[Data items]
--- START ---

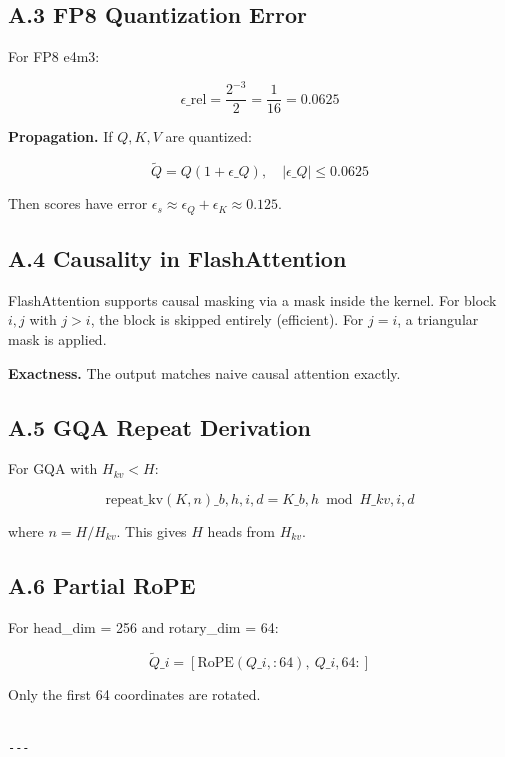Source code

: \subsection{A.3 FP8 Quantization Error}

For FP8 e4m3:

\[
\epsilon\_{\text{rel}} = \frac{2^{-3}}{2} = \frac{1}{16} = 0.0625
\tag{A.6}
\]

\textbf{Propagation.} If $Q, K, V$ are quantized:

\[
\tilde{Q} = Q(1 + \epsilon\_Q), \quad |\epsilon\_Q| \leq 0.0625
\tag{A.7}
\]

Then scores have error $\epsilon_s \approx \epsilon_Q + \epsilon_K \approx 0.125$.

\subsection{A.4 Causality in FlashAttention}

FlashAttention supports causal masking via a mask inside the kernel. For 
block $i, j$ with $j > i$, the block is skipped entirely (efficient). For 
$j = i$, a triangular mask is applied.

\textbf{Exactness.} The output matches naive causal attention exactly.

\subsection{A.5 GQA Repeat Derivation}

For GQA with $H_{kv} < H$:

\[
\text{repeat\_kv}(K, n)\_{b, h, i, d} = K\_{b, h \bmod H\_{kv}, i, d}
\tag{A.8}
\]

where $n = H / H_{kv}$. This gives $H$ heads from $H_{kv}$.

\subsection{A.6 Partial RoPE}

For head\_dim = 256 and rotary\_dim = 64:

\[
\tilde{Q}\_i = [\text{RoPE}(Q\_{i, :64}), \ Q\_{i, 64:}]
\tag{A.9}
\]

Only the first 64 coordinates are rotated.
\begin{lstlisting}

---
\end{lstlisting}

--- END ---
--- START ---

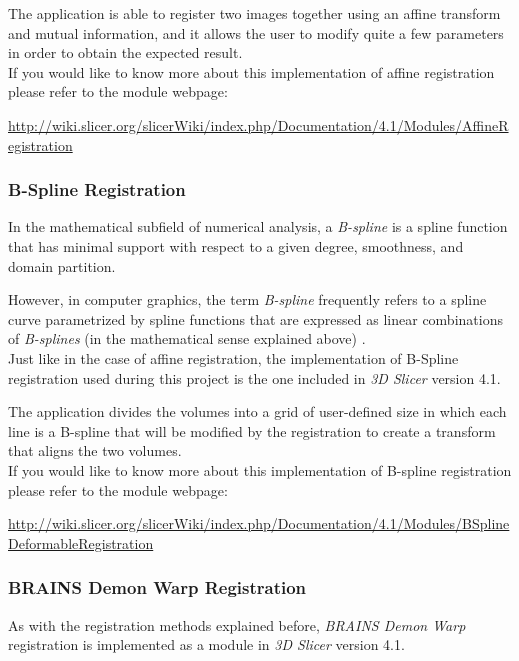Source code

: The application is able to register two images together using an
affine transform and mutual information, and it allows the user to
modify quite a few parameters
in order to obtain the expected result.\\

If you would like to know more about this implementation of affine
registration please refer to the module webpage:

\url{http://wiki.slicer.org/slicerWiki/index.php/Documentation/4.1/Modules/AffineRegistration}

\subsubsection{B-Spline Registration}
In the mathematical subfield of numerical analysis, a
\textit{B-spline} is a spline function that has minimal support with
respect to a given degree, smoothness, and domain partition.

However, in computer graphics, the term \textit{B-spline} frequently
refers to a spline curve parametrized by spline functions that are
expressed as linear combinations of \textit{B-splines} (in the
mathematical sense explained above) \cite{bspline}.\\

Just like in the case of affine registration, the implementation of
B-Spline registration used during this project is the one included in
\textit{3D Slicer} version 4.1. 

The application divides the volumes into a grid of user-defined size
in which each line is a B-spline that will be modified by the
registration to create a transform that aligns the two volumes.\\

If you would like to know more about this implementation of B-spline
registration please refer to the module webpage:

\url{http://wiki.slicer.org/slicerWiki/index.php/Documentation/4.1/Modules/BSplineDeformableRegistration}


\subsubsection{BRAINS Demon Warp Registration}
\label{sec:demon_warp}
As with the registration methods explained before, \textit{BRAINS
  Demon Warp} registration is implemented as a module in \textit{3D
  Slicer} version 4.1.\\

--- END ---
--- START ---

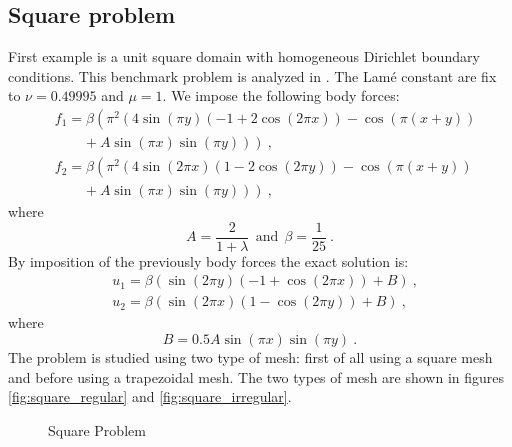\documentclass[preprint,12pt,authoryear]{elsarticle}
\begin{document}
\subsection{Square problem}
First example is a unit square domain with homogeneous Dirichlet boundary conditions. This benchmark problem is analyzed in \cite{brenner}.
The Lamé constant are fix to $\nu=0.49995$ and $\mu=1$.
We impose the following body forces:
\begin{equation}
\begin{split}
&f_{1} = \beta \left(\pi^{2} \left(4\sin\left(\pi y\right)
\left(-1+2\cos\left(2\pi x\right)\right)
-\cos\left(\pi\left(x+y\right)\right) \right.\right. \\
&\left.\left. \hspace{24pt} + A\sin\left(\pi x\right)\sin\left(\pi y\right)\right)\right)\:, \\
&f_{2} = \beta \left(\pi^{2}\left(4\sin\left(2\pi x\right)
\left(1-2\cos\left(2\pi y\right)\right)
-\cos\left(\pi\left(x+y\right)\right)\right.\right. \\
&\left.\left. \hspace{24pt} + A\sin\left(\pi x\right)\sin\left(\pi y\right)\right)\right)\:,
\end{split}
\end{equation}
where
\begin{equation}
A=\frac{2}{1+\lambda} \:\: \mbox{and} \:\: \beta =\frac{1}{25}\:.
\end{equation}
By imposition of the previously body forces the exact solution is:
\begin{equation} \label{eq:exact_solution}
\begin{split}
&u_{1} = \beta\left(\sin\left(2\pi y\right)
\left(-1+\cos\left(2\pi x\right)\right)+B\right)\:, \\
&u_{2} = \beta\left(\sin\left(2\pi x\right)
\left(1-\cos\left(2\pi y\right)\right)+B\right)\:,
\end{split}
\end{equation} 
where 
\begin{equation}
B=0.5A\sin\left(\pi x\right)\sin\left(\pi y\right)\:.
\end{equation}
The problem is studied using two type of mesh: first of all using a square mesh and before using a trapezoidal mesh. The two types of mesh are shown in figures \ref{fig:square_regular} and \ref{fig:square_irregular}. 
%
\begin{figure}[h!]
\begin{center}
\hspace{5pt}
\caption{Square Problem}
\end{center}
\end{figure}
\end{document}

--- END ---

Goal of the exercise: What is the number of lines in the data that contain "version"? Write that number and nothing else.

Completed task: 2